Bis heute konzentrierte sich die auf das Wechselverhältnis von Museum und Literatur spezialisierte Forschung auf die literarischen Reflexionen von Museum und musealem Raum. Zu verweisen wäre hier insbesondere auf die der Kunstkritik von Schriftstellern gewidmeten Arbeiten, auf Beiträge von Schriftstellern zu Ausstellungskatalogen bzw. auf literarische Werke zu bestimmten Museen wie das Musée du Louvre von Théophile Gautier oder Brock Clarkes Roman An Asonist’s Guide to Writer’s Homes in New England: A Novel. Ebenfalls zu nennen wären die Arbeiten zur Aneignung des Sammel- und Ausstellungsgestus durch Schriftsteller – so z.B. das Themenheft „La littérature exposée“ der Zeitschrift Littérature (2010) – im halbprivaten oder persönlichen Kontext (Dominique Pety 2003; Bertrand Bourgeois 2009).

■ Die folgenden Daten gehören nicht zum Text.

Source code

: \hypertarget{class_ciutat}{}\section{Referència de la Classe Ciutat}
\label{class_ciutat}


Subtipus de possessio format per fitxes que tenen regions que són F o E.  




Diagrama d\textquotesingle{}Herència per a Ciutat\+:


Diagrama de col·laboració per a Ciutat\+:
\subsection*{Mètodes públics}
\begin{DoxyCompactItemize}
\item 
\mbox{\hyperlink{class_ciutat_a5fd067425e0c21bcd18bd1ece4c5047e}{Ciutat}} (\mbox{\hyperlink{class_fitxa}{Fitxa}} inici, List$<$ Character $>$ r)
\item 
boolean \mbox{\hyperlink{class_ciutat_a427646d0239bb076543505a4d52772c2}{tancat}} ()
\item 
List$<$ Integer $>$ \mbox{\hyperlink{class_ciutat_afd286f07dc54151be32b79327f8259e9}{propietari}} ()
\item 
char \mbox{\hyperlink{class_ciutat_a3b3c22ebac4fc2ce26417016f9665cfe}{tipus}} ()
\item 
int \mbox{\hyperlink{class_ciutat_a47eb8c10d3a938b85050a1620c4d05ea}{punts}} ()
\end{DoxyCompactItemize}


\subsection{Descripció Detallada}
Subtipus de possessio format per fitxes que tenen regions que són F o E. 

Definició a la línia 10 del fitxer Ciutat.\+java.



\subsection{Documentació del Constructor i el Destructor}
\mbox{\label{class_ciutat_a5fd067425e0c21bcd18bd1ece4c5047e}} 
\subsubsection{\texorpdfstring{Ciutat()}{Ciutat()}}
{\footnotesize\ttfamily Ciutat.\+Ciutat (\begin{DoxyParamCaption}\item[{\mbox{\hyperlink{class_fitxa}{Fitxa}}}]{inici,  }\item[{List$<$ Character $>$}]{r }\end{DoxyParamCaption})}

Einige wenige Arbeiten beschäftigen sich mit Literatur als Ausstellungsobjekt; die Frage der Aneignung von Literatur durch die museale Umgebung wird jedoch nicht gestellt. Philippe Hamons Artikel „Le Musée et le texte“, bereits 1995 publiziert, gilt nach wie vor als Referenz in diesem Bereich, allerdings vor allem in den der Literatur verwandten Disziplinen (Depoux 2006). Schriftsteller-Häuser und Schriftsteller-Museen sind ebenfalls Thema der Forschung (z. B. Hoover-Biggers 2002 und Hendrix 2012), insbesondere aus patrimonialer und historischer Perspektive in der angelsächsischen Tradition: Musealisierung der (Geburts-)häuser ebenso wie die dazu erschienenen Publikationen stehen im Zentrum dieser Forschungen. In den seltensten Fällen jedoch wird der literarische Status dieser Orte hinterfragt.

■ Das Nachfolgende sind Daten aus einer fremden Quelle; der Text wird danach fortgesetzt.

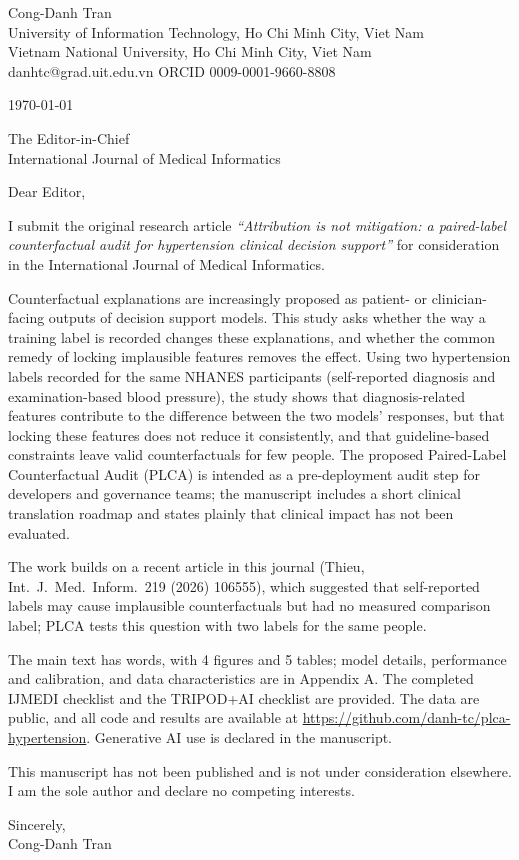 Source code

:\documentclass[11pt]{article}
\begin{document}
Cong-Danh Tran\\
University of Information Technology, Ho Chi Minh City, Viet Nam\\
Vietnam National University, Ho Chi Minh City, Viet Nam\\
danhtc@grad.uit.edu.vn \quad ORCID 0009-0001-9660-8808

\today

The Editor-in-Chief\\
International Journal of Medical Informatics

Dear Editor,

I submit the original research article \emph{``Attribution is not mitigation: a paired-label counterfactual audit for hypertension clinical decision support''} for consideration in the International Journal of Medical Informatics.

Counterfactual explanations are increasingly proposed as patient- or clinician-facing outputs of decision support models. This study asks whether the way a training label is recorded changes these explanations, and whether the common remedy of locking implausible features removes the effect. Using two hypertension labels recorded for the same NHANES participants (self-reported diagnosis and examination-based blood pressure), the study shows that diagnosis-related features contribute to the difference between the two models' responses, but that locking these features does not reduce it consistently, and that guideline-based constraints leave valid counterfactuals for few people. The proposed Paired-Label Counterfactual Audit (PLCA) is intended as a pre-deployment audit step for developers and governance teams; the manuscript includes a short clinical translation roadmap and states plainly that clinical impact has not been evaluated.

The work builds on a recent article in this journal (Thieu, Int.\ J.\ Med.\ Inform.\ 219 (2026) 106555), which suggested that self-reported labels may cause implausible counterfactuals but had no measured comparison label; PLCA tests this question with two labels for the same people.

The main text has \WORDS{} words, with 4 figures and 5 tables; model details, performance and calibration, and data characteristics are in Appendix A. The completed IJMEDI checklist and the TRIPOD+AI checklist are provided. The data are public, and all code and results are available at \url{https://github.com/danh-tc/plca-hypertension}. Generative AI use is declared in the manuscript.

This manuscript has not been published and is not under consideration elsewhere. I am the sole author and declare no competing interests.

Sincerely,\\[4pt]
Cong-Danh Tran
\end{document}
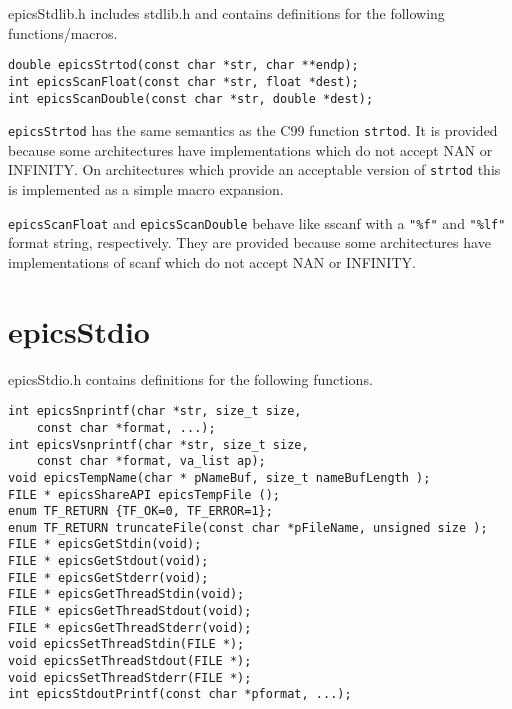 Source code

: epicsStdlib.h includes stdlib.h and contains definitions for the following functions/macros.

\begin{verbatim}
double epicsStrtod(const char *str, char **endp);
int epicsScanFloat(const char *str, float *dest);
int epicsScanDouble(const char *str, double *dest);
\end{verbatim}

\verb|epicsStrtod| has the same semantics as the C99 function \verb|strtod|.  It is provided because some architectures have 
implementations which do not accept NAN or INFINITY.   On architectures which provide an acceptable version of 
\verb|strtod| this is implemented as a simple macro expansion.

\verb|epicsScanFloat| and \verb|epicsScanDouble| behave like sscanf with a \verb|"%f"| and \verb|"%lf"| format string, respectively.  
They are provided because some architectures have implementations of scanf which do not accept NAN or INFINITY.


\section{epicsStdio}

epicsStdio.h contains definitions for the following functions.

\begin{verbatim}
int epicsSnprintf(char *str, size_t size,
    const char *format, ...);
int epicsVsnprintf(char *str, size_t size,
    const char *format, va_list ap);
void epicsTempName(char * pNameBuf, size_t nameBufLength );
FILE * epicsShareAPI epicsTempFile ();
enum TF_RETURN {TF_OK=0, TF_ERROR=1};
enum TF_RETURN truncateFile(const char *pFileName, unsigned size );
FILE * epicsGetStdin(void);
FILE * epicsGetStdout(void);
FILE * epicsGetStderr(void);
FILE * epicsGetThreadStdin(void);
FILE * epicsGetThreadStdout(void);
FILE * epicsGetThreadStderr(void);
void epicsSetThreadStdin(FILE *);
void epicsSetThreadStdout(FILE *);
void epicsSetThreadStderr(FILE *);
int epicsStdoutPrintf(const char *pformat, ...);
\end{verbatim}

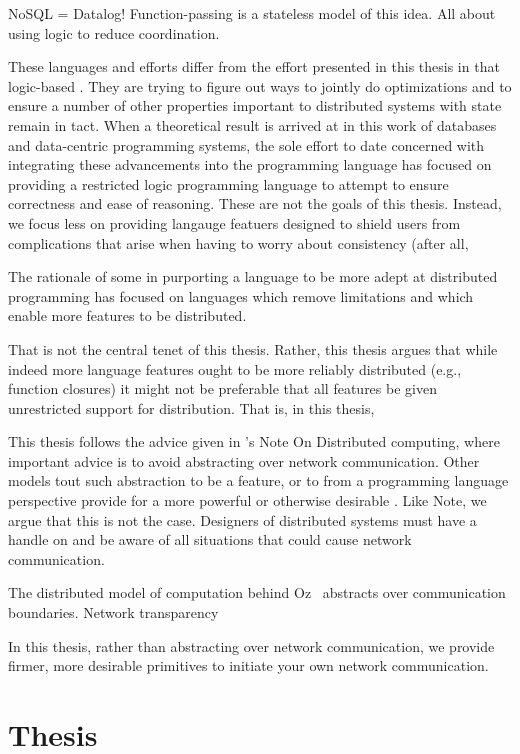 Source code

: NoSQL = Datalog! Function-passing is a stateless model of this idea. All about
using logic to reduce coordination.

These languages and efforts differ from the effort presented in this thesis in
that logic-based . They are trying to figure out ways to jointly do
optimizations and to ensure a number of other properties important to
distributed systems with state remain in tact. When a theoretical result is
arrived at in this work of databases and data-centric programming systems, the
sole effort to date concerned with integrating these advancements into the
programming language has focused on providing a restricted logic programming
language to attempt to ensure correctness and ease of reasoning. These are not
the goals of this thesis. Instead, we focus less on providing langauge featuers designed to shield users from complications that arise when having to worry about consistency (after all,


The rationale of some in purporting a language to be more adept at distributed
programming has focused on languages which remove limitations and which enable
more features to be distributed.

That is not the central tenet of this thesis. Rather, this thesis argues that
while indeed more language features ought to be more reliably distributed (e.g.,
function closures) it might not be preferable that all features be given
unrestricted support for distribution. That is, in this thesis,

This thesis follows the advice given in 's Note On Distributed computing, where
important advice is to avoid abstracting over network communication. Other
models tout such abstraction to be a feature, or to from a programming language
perspective provide for a more powerful or otherwise desirable . Like Note, we
argue that this is not the case. Designers of distributed systems must have a
handle on and be aware of all situations that could cause network communication.

The distributed model of computation behind Oz~\cite{DistributedOz} abstracts
over communication boundaries. Network transparency
~\cite{ConceptsTechniquesModelsProgramming}

In this thesis, rather than abstracting over network communication, we provide
firmer, more desirable primitives to initiate your own network communication.


\section{Thesis}

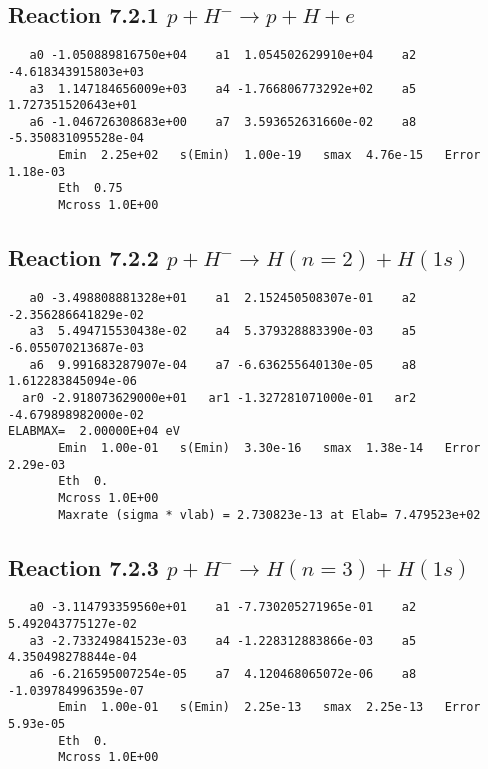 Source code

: \documentclass[12pt,dvipdfmx]{article}
\begin{document}
\newpage
\subsection{
Reaction 7.2.1 $   p + H^- \rightarrow p + H + e$}


\begin{small}\begin{verbatim}
   a0 -1.050889816750e+04    a1  1.054502629910e+04    a2 -4.618343915803e+03
   a3  1.147184656009e+03    a4 -1.766806773292e+02    a5  1.727351520643e+01
   a6 -1.046726308683e+00    a7  3.593652631660e-02    a8 -5.350831095528e-04
       Emin  2.25e+02   s(Emin)  1.00e-19   smax  4.76e-15   Error  1.18e-03
       Eth  0.75
       Mcross 1.0E+00
\end{verbatim}\end{small}

\newpage
\subsection{
Reaction 7.2.2 $   p + H^- \rightarrow H(n=2) + H(1s)$}


\begin{small}\begin{verbatim}
   a0 -3.498808881328e+01    a1  2.152450508307e-01    a2 -2.356286641829e-02
   a3  5.494715530438e-02    a4  5.379328883390e-03    a5 -6.055070213687e-03
   a6  9.991683287907e-04    a7 -6.636255640130e-05    a8  1.612283845094e-06
  ar0 -2.918073629000e+01   ar1 -1.327281071000e-01   ar2 -4.679898982000e-02
ELABMAX=  2.00000E+04 eV
       Emin  1.00e-01   s(Emin)  3.30e-16   smax  1.38e-14   Error  2.29e-03
       Eth  0.
       Mcross 1.0E+00
       Maxrate (sigma * vlab) = 2.730823e-13 at Elab= 7.479523e+02
\end{verbatim}\end{small}








\newpage
\subsection{
Reaction 7.2.3 $   p + H^- \rightarrow H(n=3) + H(1s)$}


\begin{small}\begin{verbatim}
   a0 -3.114793359560e+01    a1 -7.730205271965e-01    a2  5.492043775127e-02
   a3 -2.733249841523e-03    a4 -1.228312883866e-03    a5  4.350498278844e-04
   a6 -6.216595007254e-05    a7  4.120468065072e-06    a8 -1.039784996359e-07
       Emin  1.00e-01   s(Emin)  2.25e-13   smax  2.25e-13   Error  5.93e-05
       Eth  0.
       Mcross 1.0E+00
\end{verbatim}\end{small}
\end{document}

Die Musealisierung der Literatur weist mehrere Facetten auf, die es zu identifizieren und historisch zu verorten gilt. Einige Beispiele sind in dieser Hinsicht besonders interessant: Neben den Schriftsteller-Häusern könnte man die Archives et Musée de la littérature in Brüssel, das Deutsche Literaturarchiv Marbach/Schiller-Nationalmuseum (in Friedrich Schillers Geburtsstadt) oder das Nationalmuseum für moderne chinesische Literatur in Peking nennen. Auch Ausstellungen wie „Victor Hugo. L’homme-océan“ (2002) in der französischen Nationalbibliothek ebenso wie ungewohnte Experimente, die Schriftsteller zu Akteuren des Museums machen (so war Jean-Philippe Toussaint 2012 in die Ausstellung „Livre/Louvre“ impliziert, und Orhan Pamuk realisierte das „Museum der Unschuld“ auf der Basis seines gleichnamigen 2008 erschienenen Romans) sind in Betracht zu ziehen.

In diesem aktuellen Forschungskontext stellt sich das von Interférences littéraires/Literaire interferenties vorgeschlagene Themenheft zur Aufgabe, die Frage nach dem zukünftigen Status der Literatur zu beleuchten, wenn sie zum Ausstellungsobjekt wird. Es soll darum gehen, eine erste Kartographie der durch die Musealisierung von Literatur vom 19. bis zum 21. Jahrhundert hervorgerufenen Effekte zu erstellen — und zwar sowohl was den Diskurs als auch die Praktiken anlangt. Ebenso geht es darum, die Modalitäten eines Prozesses zu analysieren, der als „opération tendant à extraire, physiquement et conceptuellement, une chose de son milieu naturel ou culturel d’origine et à lui donner un statut muséal, la transformer en musealium ou muséalie, objet de musée, soit à la faire entrer dans le champ du muséal“ (Desvallées & Mairesse 2011) zu verstehen ist. Ein solches Phänomen versteht sich nicht von selbst. Es bedeutet das Aufeinandertreffen nicht nur von zwei Bereichen, sondern auch von deren Vertretern, die im Rahmen der Interaktionen von ihren eigenen Zwecken bestimmt sind; dieser Austausch beeinflusst den Status von Literatur und setzt die Schaffung von spezifischen Ausstellungsdispositiven im musealen Raum voraus.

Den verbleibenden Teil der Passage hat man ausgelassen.